--- Entries shown ---

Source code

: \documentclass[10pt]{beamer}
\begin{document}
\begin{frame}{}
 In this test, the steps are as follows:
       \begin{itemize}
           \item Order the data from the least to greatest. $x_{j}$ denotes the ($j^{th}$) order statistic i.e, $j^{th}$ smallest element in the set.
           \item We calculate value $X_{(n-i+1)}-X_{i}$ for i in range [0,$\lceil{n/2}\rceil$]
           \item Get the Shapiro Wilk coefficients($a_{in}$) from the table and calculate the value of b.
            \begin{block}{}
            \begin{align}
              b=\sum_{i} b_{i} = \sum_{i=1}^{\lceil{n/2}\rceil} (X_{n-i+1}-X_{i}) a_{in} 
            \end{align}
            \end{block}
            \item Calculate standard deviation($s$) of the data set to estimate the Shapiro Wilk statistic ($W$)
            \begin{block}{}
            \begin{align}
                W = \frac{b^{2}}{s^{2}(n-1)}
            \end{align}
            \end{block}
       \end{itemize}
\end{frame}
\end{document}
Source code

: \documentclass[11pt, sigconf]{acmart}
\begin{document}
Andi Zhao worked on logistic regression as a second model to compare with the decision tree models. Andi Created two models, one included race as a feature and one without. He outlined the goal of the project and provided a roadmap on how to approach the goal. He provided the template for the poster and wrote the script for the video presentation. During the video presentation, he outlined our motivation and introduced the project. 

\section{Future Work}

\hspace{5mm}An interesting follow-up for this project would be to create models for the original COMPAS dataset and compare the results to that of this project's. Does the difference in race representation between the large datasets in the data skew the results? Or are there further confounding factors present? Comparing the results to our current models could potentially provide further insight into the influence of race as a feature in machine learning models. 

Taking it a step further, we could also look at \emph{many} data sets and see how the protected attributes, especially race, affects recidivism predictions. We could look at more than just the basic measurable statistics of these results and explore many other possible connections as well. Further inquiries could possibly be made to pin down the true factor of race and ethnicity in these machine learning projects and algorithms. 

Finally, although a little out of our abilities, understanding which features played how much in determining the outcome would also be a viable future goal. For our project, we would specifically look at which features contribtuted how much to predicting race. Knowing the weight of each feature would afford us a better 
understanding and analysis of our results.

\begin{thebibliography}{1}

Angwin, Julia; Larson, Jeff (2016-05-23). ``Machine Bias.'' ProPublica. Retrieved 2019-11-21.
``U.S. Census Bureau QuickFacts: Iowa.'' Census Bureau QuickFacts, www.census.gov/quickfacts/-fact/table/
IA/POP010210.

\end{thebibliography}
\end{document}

---

Problem details: Produce an exact copy of the whole listing.

Your solution:
Source code

: \documentclass[10pt]{beamer}
\begin{document}
\begin{frame}{}
 In this test, the steps are as follows:
       \begin{itemize}
           \item Order the data from the least to greatest. $x_{j}$ denotes the ($j^{th}$) order statistic i.e, $j^{th}$ smallest element in the set.
           \item We calculate value $X_{(n-i+1)}-X_{i}$ for i in range [0,$\lceil{n/2}\rceil$]
           \item Get the Shapiro Wilk coefficients($a_{in}$) from the table and calculate the value of b.
            \begin{block}{}
            \begin{align}
              b=\sum_{i} b_{i} = \sum_{i=1}^{\lceil{n/2}\rceil} (X_{n-i+1}-X_{i}) a_{in} 
            \end{align}
            \end{block}
            \item Calculate standard deviation($s$) of the data set to estimate the Shapiro Wilk statistic ($W$)
            \begin{block}{}
            \begin{align}
                W = \frac{b^{2}}{s^{2}(n-1)}
            \end{align}
            \end{block}
       \end{itemize}
\end{frame}
\end{document}
Source code

: \documentclass[11pt, sigconf]{acmart}
\begin{document}
Andi Zhao worked on logistic regression as a second model to compare with the decision tree models. Andi Created two models, one included race as a feature and one without. He outlined the goal of the project and provided a roadmap on how to approach the goal. He provided the template for the poster and wrote the script for the video presentation. During the video presentation, he outlined our motivation and introduced the project. 

\section{Future Work}

\hspace{5mm}An interesting follow-up for this project would be to create models for the original COMPAS dataset and compare the results to that of this project's. Does the difference in race representation between the large datasets in the data skew the results? Or are there further confounding factors present? Comparing the results to our current models could potentially provide further insight into the influence of race as a feature in machine learning models. 

Taking it a step further, we could also look at \emph{many} data sets and see how the protected attributes, especially race, affects recidivism predictions. We could look at more than just the basic measurable statistics of these results and explore many other possible connections as well. Further inquiries could possibly be made to pin down the true factor of race and ethnicity in these machine learning projects and algorithms. 

Finally, although a little out of our abilities, understanding which features played how much in determining the outcome would also be a viable future goal. For our project, we would specifically look at which features contribtuted how much to predicting race. Knowing the weight of each feature would afford us a better 
understanding and analysis of our results.

\begin{thebibliography}{1}

Angwin, Julia; Larson, Jeff (2016-05-23). ``Machine Bias.'' ProPublica. Retrieved 2019-11-21.
``U.S. Census Bureau QuickFacts: Iowa.'' Census Bureau QuickFacts, www.census.gov/quickfacts/-fact/table/
IA/POP010210.

\end{thebibliography}
\end{document}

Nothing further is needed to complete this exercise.